F Sharp Programming/Sequences

Previous: Lists Index Next: Sets and Maps
F# : Sequences

Sequences, commonly called sequence expressions, are similar to lists: both data structures are used to represent an ordered collection of values. However, unlike lists, elements in a sequence are computed as they are needed (or "lazily"), rather than computed all at once. This gives sequences some interesting properties, such as the capacity to represent infinite data structures.

Defining Sequences

edit

Sequences are defined using the syntax:

seq { expr }

Similar to lists, sequences can be constructed using ranges and comprehensions:

> seq { 1 .. 10 };; (* seq ranges *)
val it : seq<int> = seq [1; 2; 3; 4; ...]

> seq { 1 .. 2 .. 10 };; (* seq ranges *)
val it : seq<int> = seq [1; 3; 5; 7; ...]

> seq {10 .. -1 .. 0};; (* descending *)
val it : seq<int> = seq [10; 9; 8; 7; ...]

> seq { for a in 1 .. 10 do yield a, a*a, a*a*a };; (* seq comprehensions *)
val it : seq<int * int * int>
= seq [(1, 1, 1); (2, 4, 8); (3, 9, 27); (4, 16, 64); ...]

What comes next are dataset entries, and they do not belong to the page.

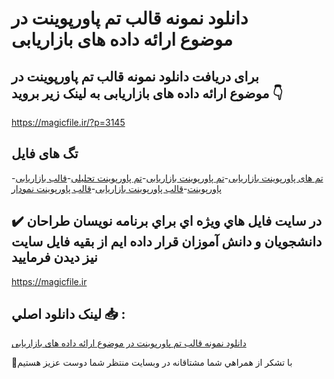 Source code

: # دانلود نمونه قالب تم پاورپوینت در موضوع ارائه داده های بازاریابی

## برای دریافت دانلود نمونه قالب تم پاورپوینت در موضوع ارائه داده های بازاریابی به لینک زیر بروید 👇

https://magicfile.ir/?p=3145

## تگ های فایل

-[تم های پاورپوینت بازاریابی](https://magicfile.ir/product/%d9%82%d8%a7%d9%84%d8%a8-%d8%aa%d9%85-%d9%be%d8%a7%d9%88%d8%b1%d9%be%d9%88%db%8c%d9%86%d8%aa-%d8%af%d8%b1-%d9%85%d9%88%d8%b6%d9%88%d8%b9%d8%a7%d8%b1%d8%a7%d8%a6%d9%87-%d8%af%d8%a7%d8%af%d9%87-%d9%87%d8%a7%db%8c-%d8%a8%d8%a7%d8%b2%d8%a7%d8%b1%db%8c%d8%a7%d8%a8%db%8c/)-[تم پاورپوینت بازاریابی](https://magicfile.ir/product/%d9%82%d8%a7%d9%84%d8%a8-%d8%aa%d9%85-%d9%be%d8%a7%d9%88%d8%b1%d9%be%d9%88%db%8c%d9%86%d8%aa-%d8%af%d8%b1-%d9%85%d9%88%d8%b6%d9%88%d8%b9%d8%a7%d8%b1%d8%a7%d8%a6%d9%87-%d8%af%d8%a7%d8%af%d9%87-%d9%87%d8%a7%db%8c-%d8%a8%d8%a7%d8%b2%d8%a7%d8%b1%db%8c%d8%a7%d8%a8%db%8c/)-[تم پاورپوینت تحلیلی](https://magicfile.ir/product/%d9%82%d8%a7%d9%84%d8%a8-%d8%aa%d9%85-%d9%be%d8%a7%d9%88%d8%b1%d9%be%d9%88%db%8c%d9%86%d8%aa-%d8%af%d8%b1-%d9%85%d9%88%d8%b6%d9%88%d8%b9%d8%a7%d8%b1%d8%a7%d8%a6%d9%87-%d8%af%d8%a7%d8%af%d9%87-%d9%87%d8%a7%db%8c-%d8%a8%d8%a7%d8%b2%d8%a7%d8%b1%db%8c%d8%a7%d8%a8%db%8c/)-[قالب بازاریابی پاورپوینت](https://magicfile.ir/product/%d9%82%d8%a7%d9%84%d8%a8-%d8%aa%d9%85-%d9%be%d8%a7%d9%88%d8%b1%d9%be%d9%88%db%8c%d9%86%d8%aa-%d8%af%d8%b1-%d9%85%d9%88%d8%b6%d9%88%d8%b9%d8%a7%d8%b1%d8%a7%d8%a6%d9%87-%d8%af%d8%a7%d8%af%d9%87-%d9%87%d8%a7%db%8c-%d8%a8%d8%a7%d8%b2%d8%a7%d8%b1%db%8c%d8%a7%d8%a8%db%8c/)-[قالب پاورپوینت بازاریابی](https://magicfile.ir/product/%d9%82%d8%a7%d9%84%d8%a8-%d8%aa%d9%85-%d9%be%d8%a7%d9%88%d8%b1%d9%be%d9%88%db%8c%d9%86%d8%aa-%d8%af%d8%b1-%d9%85%d9%88%d8%b6%d9%88%d8%b9%d8%a7%d8%b1%d8%a7%d8%a6%d9%87-%d8%af%d8%a7%d8%af%d9%87-%d9%87%d8%a7%db%8c-%d8%a8%d8%a7%d8%b2%d8%a7%d8%b1%db%8c%d8%a7%d8%a8%db%8c/)-[قالب پاورپوینت نمودار](https://magicfile.ir/product/%d9%82%d8%a7%d9%84%d8%a8-%d8%aa%d9%85-%d9%be%d8%a7%d9%88%d8%b1%d9%be%d9%88%db%8c%d9%86%d8%aa-%d8%af%d8%b1-%d9%85%d9%88%d8%b6%d9%88%d8%b9%d8%a7%d8%b1%d8%a7%d8%a6%d9%87-%d8%af%d8%a7%d8%af%d9%87-%d9%87%d8%a7%db%8c-%d8%a8%d8%a7%d8%b2%d8%a7%d8%b1%db%8c%d8%a7%d8%a8%db%8c/)

## ✔️ در سايت فايل هاي ويژه اي براي برنامه نويسان طراحان دانشجويان و دانش آموزان قرار داده ايم از بقيه فايل سايت نيز ديدن فرماييد

https://magicfile.ir


## لينک دانلود اصلي 📥 :

[دانلود نمونه قالب تم پاورپوینت در موضوع ارائه داده های بازاریابی](https://magicfile.ir/product/%d9%82%d8%a7%d9%84%d8%a8-%d8%aa%d9%85-%d9%be%d8%a7%d9%88%d8%b1%d9%be%d9%88%db%8c%d9%86%d8%aa-%d8%af%d8%b1-%d9%85%d9%88%d8%b6%d9%88%d8%b9%d8%a7%d8%b1%d8%a7%d8%a6%d9%87-%d8%af%d8%a7%d8%af%d9%87-%d9%87%d8%a7%db%8c-%d8%a8%d8%a7%d8%b2%d8%a7%d8%b1%db%8c%d8%a7%d8%a8%db%8c/) 


🙏با تشکر از همراهي شما مشتاقانه در وبسایت منتظر شما دوست عزیز هستیم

Sequences have an interesting property which sets them apart from lists: elements in the sequence are lazily evaluated, meaning that F# does not compute values in a sequence until the values are actually needed. This is in contrast to lists, where F# computes the value of all elements in a list on declaration. As a demonstration, compare the following:

> let intList =
    [ for a in 1 .. 10 do
        printfn "intList: %i" a
        yield a ]
        
let intSeq =
    seq { for a in 1 .. 10 do
            printfn "intSeq: %i" a
            yield a };;

val intList : int list
val intSeq : seq<int>

intList: 1
intList: 2
intList: 3
intList: 4
intList: 5
intList: 6
intList: 7
intList: 8
intList: 9
intList: 10

> Seq.item 3 intSeq;;
intSeq: 1
intSeq: 2
intSeq: 3
intSeq: 4
val it : int = 4

> Seq.item 7 intSeq;;
intSeq: 1
intSeq: 2
intSeq: 3
intSeq: 4
intSeq: 5
intSeq: 6
intSeq: 7
intSeq: 8
val it : int = 8

The list is created on declaration, but elements in the sequence are created as they are needed.

As a result, sequences are able to represent a data structure with an arbitrary number of elements:

> seq { 1I .. 1000000000000I };;
val it : seq<bigint> = seq [1I; 2I; 3I; 4I; ...]

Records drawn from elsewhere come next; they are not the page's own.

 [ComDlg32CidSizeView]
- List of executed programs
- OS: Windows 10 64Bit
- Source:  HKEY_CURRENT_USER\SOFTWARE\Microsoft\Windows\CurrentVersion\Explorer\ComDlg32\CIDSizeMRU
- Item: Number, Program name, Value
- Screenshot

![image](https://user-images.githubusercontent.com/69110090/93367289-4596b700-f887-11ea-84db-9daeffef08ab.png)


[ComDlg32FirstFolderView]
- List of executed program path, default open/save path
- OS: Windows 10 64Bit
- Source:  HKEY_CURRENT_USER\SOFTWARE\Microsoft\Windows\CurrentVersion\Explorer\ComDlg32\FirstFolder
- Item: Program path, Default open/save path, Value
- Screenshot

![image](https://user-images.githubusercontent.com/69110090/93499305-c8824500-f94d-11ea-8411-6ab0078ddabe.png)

The sequence above represents a list with one trillion elements in it. That does not mean the sequence actually contains one trillion elements, but it can potentially hold one trillion elements. By comparison, it would not be possible to create a list [ 1I .. 1000000000000I ] since the .NET runtime would attempt to create all one trillion elements up front, which would certainly consume all of the available memory on a system before the operation completed.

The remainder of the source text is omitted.